Inaugural director of Center for Iranian Diaspora Studies wants to break bread, build bridges
Center launches amid growing tensions between U.S. and Iran
Persis Karim thinks about food a lot — not so rare in a region known as a foodie capital. But she’s interested in how it can serve as a vehicle for cultural exchange. A lot of people’s first exposure to immigrant groups is through their cuisine. From there, they learn about the history, the culture and the conflicts, she says. That's why food is one of several ways Karim, the Neda Nobari Distinguished Chair and director of the San Francisco State University Center for Iranian Diaspora Studies, is engaging the campus and greater community about the Iranian diaspora.

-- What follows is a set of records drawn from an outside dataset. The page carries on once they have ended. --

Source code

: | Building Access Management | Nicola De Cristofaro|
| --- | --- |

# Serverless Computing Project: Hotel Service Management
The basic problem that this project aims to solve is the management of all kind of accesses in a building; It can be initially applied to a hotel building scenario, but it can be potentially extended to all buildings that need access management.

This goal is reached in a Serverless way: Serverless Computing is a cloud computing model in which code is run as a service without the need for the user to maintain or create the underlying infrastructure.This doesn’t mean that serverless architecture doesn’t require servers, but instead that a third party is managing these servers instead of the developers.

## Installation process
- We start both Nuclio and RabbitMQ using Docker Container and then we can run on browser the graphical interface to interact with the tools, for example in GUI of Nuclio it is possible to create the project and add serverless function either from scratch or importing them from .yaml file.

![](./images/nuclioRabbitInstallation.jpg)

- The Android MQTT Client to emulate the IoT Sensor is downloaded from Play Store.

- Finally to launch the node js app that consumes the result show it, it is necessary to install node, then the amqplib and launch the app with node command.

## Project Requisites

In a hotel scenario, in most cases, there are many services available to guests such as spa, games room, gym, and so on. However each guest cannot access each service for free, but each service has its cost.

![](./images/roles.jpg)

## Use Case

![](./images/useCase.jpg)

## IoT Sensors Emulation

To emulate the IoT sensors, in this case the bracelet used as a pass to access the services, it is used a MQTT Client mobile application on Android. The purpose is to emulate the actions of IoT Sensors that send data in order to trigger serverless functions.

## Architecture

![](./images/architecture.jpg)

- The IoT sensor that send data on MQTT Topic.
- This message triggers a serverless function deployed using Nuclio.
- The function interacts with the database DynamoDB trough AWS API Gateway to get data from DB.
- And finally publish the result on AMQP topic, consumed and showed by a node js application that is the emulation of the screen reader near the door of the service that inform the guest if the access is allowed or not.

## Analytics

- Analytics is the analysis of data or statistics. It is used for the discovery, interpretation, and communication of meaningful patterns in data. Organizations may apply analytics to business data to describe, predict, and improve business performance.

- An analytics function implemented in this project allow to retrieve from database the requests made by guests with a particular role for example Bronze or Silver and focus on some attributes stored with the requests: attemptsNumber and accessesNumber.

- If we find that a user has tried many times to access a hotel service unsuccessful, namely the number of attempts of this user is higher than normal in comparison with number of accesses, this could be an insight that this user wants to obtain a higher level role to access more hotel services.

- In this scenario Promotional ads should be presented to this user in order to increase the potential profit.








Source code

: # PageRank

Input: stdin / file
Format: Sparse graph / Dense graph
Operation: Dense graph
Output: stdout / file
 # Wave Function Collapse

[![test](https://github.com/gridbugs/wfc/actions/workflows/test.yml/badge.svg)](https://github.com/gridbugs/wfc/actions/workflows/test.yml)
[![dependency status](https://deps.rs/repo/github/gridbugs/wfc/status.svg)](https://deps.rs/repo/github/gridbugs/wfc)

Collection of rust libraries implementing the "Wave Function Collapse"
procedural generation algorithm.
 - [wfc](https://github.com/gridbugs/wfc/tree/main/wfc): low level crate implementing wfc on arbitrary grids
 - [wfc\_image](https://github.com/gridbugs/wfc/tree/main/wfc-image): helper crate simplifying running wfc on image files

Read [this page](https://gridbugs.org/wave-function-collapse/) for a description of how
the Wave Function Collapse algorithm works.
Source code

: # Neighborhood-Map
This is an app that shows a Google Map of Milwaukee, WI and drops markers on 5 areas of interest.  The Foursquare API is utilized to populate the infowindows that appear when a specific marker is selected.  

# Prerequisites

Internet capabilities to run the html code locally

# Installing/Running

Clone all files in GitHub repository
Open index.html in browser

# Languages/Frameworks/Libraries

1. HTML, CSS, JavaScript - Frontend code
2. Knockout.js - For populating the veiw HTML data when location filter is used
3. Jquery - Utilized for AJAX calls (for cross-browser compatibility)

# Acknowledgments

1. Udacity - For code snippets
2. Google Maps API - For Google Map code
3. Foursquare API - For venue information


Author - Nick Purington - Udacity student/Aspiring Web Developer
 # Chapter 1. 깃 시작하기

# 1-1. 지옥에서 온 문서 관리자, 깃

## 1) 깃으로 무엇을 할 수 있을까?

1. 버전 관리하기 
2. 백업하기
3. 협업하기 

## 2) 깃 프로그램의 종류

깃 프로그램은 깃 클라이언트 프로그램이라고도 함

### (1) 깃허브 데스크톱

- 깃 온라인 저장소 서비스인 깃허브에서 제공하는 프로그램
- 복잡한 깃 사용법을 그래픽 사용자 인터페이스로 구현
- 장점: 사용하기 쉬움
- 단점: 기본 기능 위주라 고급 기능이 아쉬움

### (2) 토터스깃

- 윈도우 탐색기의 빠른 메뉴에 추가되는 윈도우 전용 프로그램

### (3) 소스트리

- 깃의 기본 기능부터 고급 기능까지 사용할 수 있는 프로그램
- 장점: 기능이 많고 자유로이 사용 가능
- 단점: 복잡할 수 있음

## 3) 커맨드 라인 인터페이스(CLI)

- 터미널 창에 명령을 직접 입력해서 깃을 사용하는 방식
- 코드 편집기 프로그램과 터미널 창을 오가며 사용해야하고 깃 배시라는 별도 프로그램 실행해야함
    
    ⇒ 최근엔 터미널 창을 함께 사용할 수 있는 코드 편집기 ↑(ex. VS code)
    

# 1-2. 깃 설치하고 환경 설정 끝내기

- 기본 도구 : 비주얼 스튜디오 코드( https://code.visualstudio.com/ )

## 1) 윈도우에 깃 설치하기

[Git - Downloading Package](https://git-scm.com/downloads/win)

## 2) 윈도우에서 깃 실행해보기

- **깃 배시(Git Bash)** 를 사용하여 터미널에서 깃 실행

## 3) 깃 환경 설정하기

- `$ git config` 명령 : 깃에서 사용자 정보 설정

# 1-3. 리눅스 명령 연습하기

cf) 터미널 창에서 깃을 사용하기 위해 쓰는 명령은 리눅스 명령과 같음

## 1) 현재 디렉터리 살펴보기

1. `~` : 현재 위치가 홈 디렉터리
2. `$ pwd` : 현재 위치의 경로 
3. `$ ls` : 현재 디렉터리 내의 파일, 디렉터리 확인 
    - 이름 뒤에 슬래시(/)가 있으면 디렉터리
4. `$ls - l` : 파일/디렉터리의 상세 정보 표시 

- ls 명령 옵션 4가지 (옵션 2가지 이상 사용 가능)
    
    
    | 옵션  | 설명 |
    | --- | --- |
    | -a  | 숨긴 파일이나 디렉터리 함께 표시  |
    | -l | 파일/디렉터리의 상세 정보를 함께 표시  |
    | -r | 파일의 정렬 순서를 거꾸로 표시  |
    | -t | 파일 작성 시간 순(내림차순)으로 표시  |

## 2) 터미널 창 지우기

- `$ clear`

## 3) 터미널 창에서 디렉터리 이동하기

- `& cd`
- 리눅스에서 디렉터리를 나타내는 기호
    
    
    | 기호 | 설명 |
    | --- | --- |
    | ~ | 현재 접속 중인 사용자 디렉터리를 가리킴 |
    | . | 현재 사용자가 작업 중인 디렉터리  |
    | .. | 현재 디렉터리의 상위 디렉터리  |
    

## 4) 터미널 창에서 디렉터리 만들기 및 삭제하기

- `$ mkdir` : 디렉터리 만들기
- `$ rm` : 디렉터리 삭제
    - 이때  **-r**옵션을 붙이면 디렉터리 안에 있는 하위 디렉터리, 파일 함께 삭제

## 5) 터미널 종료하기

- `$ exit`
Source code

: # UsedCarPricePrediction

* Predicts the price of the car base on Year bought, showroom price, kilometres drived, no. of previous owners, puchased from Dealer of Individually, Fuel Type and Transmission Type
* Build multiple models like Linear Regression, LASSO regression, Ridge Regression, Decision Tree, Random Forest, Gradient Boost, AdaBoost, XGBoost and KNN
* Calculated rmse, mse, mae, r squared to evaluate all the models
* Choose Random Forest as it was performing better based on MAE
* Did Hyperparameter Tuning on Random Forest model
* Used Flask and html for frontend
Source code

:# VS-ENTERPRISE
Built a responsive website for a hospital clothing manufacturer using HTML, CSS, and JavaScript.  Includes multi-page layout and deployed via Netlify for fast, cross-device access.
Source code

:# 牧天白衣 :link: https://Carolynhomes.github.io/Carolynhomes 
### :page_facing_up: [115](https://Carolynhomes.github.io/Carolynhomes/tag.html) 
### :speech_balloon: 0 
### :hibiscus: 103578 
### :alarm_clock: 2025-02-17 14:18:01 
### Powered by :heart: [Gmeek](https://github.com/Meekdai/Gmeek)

The center, funded by a $5 million gift from Iranian-American alumna Neda Nobari and launched last fall, is the first and only one of its kind at an academic institution. A professor of world and comparative literature and the daughter of an Iranian immigrant, Karim says its purpose is to educate people about the Iranian diaspora community and Iranian culture through lectures, film screenings and other cultural events. She’s also in the process of launching a number of projects, including collaborating on a documentary about Iranian immigration to the Bay Area; hosting an international conference; creating an archive of the Iranian diaspora; and yes, researching food and how it plays an ambassadorial role.
“Dr. Karim has been a catalyst of this field of study long before the discipline formally existed, pioneering a new model of learning that gives precedence to the lived human experiences and complex cultural identities of an often misunderstood and largely understudied population of people,” Nobari said. “It's our hope the center will become a place of academic excellence that inspires a new pedagogical model for learning about Iranians in diaspora through the lens of social sciences, arts and humanities."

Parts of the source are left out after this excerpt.